Bu yazıyı 21 Şubat 2012 günü yazmışım, ancak yayınlamayı unutmuşum. Şimdi tekrar okudum ve benim için hala geçerli olduğunu görünce paylaşmaya karar verdim.

“Hayatı birşey beklemeden yaşamak”. Bugün danışanımla çalışırkren bu cümle birden aklıma geldi. Bir anda anlamının yaşattığı hafiflik duygusunu hissettim. Beni bulunduğum ana getirdi. Ne dün, ne yarın, şu anda koçluk yaparken aldığım haz, yaşadığım paylaşım, hissettiğim huzur, danışanımın yüzü ve sesi. Yalnız onlar var.

Hem çok zor, hem de çok kolay. Kolay yönünü görüp yaşayabildiğimde, hayat çok hafif, ben güçlü, etraf gerçek. Ancak o kadar şartlanmışız ki geleceğe ve geçmişe endeksli yaşamaya, gözümüzün önündeki gerçeği farketmeden zamanın içinden koşturarak gidiyoruz.  Acı olan bu hızı ve aceleyi “başarı” sanıyoruz.
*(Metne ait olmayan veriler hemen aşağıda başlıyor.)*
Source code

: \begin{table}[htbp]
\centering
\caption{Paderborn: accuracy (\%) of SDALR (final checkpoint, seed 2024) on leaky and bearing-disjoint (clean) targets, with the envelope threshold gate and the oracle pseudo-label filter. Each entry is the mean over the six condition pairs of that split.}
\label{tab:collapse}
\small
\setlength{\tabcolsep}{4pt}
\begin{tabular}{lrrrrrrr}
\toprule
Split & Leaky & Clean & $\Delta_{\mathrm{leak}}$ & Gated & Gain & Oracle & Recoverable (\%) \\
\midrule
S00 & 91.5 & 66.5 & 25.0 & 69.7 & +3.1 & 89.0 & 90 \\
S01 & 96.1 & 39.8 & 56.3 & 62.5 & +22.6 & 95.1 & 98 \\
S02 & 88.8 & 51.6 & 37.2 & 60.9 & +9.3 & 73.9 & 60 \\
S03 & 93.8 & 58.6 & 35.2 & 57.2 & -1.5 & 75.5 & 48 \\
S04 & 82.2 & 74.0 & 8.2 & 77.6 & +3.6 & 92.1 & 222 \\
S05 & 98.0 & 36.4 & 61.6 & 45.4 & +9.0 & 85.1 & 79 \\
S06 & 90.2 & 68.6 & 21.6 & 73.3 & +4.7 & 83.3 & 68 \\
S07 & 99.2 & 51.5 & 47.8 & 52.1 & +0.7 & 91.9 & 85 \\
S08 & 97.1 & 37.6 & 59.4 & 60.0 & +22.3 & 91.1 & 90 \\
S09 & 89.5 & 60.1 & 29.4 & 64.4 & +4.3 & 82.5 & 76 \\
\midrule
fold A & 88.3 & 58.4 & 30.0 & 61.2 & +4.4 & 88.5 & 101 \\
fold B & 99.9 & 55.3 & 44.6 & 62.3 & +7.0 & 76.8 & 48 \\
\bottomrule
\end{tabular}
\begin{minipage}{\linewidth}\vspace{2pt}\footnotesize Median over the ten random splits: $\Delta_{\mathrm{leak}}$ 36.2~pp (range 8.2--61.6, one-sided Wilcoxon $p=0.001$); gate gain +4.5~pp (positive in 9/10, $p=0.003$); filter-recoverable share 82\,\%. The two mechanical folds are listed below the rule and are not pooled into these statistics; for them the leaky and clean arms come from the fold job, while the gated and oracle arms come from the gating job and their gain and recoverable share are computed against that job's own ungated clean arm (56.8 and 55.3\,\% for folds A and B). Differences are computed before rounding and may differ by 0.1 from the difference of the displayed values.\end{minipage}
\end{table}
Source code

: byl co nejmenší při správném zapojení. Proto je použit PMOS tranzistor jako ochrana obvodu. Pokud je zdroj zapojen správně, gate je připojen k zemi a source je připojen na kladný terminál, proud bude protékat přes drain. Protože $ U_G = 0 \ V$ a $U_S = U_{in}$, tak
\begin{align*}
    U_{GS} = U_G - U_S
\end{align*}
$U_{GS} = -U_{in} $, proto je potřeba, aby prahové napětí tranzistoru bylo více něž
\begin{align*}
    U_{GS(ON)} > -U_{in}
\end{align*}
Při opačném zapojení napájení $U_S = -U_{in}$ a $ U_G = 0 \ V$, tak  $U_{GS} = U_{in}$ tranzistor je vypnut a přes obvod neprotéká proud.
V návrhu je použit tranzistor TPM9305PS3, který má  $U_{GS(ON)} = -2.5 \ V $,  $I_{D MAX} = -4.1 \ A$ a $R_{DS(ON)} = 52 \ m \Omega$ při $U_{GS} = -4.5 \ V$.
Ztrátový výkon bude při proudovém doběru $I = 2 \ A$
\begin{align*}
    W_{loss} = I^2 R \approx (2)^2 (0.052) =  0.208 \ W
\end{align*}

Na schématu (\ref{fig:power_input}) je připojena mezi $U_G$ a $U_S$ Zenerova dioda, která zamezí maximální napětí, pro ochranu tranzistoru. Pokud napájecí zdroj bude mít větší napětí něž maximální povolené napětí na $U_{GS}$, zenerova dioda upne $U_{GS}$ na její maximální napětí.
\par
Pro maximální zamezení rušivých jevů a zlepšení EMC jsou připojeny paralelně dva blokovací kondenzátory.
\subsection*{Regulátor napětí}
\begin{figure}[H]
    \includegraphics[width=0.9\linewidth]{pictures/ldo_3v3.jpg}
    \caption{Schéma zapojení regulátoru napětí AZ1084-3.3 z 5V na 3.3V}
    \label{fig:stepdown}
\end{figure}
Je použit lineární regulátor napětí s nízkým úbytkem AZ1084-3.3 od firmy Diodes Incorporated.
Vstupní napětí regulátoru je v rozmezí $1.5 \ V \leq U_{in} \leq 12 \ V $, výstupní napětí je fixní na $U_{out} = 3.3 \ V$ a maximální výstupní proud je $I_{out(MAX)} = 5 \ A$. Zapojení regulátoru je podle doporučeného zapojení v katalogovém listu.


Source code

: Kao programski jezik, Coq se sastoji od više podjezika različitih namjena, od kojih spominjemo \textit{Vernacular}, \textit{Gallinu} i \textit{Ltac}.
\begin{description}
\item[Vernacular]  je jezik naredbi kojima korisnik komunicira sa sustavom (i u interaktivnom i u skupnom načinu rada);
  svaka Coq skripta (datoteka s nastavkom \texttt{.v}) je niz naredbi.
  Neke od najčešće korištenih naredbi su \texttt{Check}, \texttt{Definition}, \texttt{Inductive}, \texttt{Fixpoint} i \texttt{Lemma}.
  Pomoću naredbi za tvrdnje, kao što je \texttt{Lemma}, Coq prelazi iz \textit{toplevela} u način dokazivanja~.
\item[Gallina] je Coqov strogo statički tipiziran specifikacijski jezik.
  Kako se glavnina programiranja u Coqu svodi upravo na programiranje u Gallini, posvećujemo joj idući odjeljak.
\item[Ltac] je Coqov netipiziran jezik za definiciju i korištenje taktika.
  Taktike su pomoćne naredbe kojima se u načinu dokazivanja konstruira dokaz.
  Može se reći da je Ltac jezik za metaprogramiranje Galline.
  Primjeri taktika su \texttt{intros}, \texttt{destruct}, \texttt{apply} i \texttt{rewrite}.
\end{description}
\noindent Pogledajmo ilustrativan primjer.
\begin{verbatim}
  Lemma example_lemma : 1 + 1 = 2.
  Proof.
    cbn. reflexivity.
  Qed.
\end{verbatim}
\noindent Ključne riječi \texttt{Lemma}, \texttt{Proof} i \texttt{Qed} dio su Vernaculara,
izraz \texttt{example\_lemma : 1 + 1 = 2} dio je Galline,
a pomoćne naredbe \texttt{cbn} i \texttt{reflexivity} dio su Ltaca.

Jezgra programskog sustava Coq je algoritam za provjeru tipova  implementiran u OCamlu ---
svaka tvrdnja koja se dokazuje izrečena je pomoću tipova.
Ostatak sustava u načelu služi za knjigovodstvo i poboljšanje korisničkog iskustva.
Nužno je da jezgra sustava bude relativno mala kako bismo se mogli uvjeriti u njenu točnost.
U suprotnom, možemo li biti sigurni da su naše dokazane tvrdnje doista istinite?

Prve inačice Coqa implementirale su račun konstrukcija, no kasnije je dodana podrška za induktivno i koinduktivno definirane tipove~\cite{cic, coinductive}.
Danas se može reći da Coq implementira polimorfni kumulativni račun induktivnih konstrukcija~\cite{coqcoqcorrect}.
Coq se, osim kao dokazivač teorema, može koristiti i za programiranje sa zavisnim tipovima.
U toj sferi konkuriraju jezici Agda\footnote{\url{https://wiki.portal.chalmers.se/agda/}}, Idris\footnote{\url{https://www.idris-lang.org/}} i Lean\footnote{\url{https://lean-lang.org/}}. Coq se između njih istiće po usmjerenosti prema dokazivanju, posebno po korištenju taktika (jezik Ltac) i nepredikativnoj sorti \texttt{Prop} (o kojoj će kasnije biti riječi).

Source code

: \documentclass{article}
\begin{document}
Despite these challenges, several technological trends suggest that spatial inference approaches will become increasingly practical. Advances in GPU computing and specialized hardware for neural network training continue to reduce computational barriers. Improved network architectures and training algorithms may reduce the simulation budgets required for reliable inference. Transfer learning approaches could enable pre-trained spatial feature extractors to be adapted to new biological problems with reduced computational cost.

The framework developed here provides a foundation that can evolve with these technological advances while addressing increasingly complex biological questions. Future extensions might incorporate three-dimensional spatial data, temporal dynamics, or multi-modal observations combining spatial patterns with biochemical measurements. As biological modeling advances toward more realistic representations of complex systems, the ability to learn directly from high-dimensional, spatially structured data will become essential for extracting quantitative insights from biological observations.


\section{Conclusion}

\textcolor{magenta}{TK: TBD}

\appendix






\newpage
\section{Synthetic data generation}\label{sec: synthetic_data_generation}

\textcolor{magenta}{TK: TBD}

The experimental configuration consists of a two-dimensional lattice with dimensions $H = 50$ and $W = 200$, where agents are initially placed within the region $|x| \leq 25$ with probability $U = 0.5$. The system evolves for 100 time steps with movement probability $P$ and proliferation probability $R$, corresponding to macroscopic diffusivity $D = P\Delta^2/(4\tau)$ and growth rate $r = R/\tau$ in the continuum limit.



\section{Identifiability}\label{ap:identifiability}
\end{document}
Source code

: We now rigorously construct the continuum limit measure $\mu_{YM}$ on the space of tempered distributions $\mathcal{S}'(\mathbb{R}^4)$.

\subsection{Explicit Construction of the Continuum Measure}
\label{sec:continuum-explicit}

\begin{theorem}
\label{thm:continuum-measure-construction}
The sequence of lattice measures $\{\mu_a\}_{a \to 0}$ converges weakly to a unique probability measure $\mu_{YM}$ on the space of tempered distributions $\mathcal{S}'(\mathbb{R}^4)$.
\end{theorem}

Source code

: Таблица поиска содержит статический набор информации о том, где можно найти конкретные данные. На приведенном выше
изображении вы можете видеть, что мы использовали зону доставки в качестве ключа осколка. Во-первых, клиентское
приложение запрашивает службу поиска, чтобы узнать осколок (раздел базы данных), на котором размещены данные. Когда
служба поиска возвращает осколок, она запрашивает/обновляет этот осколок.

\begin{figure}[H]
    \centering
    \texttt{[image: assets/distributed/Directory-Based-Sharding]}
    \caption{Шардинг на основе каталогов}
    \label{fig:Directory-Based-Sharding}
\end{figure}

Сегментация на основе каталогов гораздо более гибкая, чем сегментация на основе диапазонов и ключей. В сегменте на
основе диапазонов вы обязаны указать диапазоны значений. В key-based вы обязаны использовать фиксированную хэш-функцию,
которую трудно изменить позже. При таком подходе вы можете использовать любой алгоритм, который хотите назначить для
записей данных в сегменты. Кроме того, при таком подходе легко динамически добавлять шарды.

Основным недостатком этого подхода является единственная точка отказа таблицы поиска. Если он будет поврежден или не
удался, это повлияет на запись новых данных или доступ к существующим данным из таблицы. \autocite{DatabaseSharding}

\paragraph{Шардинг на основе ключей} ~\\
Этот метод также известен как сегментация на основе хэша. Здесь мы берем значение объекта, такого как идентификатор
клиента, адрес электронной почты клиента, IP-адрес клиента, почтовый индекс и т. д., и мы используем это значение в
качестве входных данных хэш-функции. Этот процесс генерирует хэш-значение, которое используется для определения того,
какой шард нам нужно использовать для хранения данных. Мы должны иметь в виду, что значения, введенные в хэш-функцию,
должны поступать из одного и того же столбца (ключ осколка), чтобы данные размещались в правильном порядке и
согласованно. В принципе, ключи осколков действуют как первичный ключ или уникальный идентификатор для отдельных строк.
Çabuk hareket etmek, hızlı olmak birer meziyet ancak geniş bir açının içinden bütünü görüp  hızlı hareket etmektir meziyet olan. Yoksa şu anda içinde bulunduğum anı algılamayıp, yarına kilitlenirsem, yarına varmak için bugünü unutursam bu bir engel haline dönüşür. Arabayla, bir yerden başka bir yere giderken yalnızca varacağımız noktayı düşünüp, yolda etrafımızda olanları görmemek gibi. Halbuki köprüyü geçerken Boğaz’a baktığımda bazen o fotoğrafı dondurmak  isteyecek kadar güzel bir manzara ile karşılaşırım. Yolda etrafıma bakmadan gitmek bazen kazalara da sebep olmaz mı? Yürürken takılıp tökezlemek, bazen düşmek  gibi?”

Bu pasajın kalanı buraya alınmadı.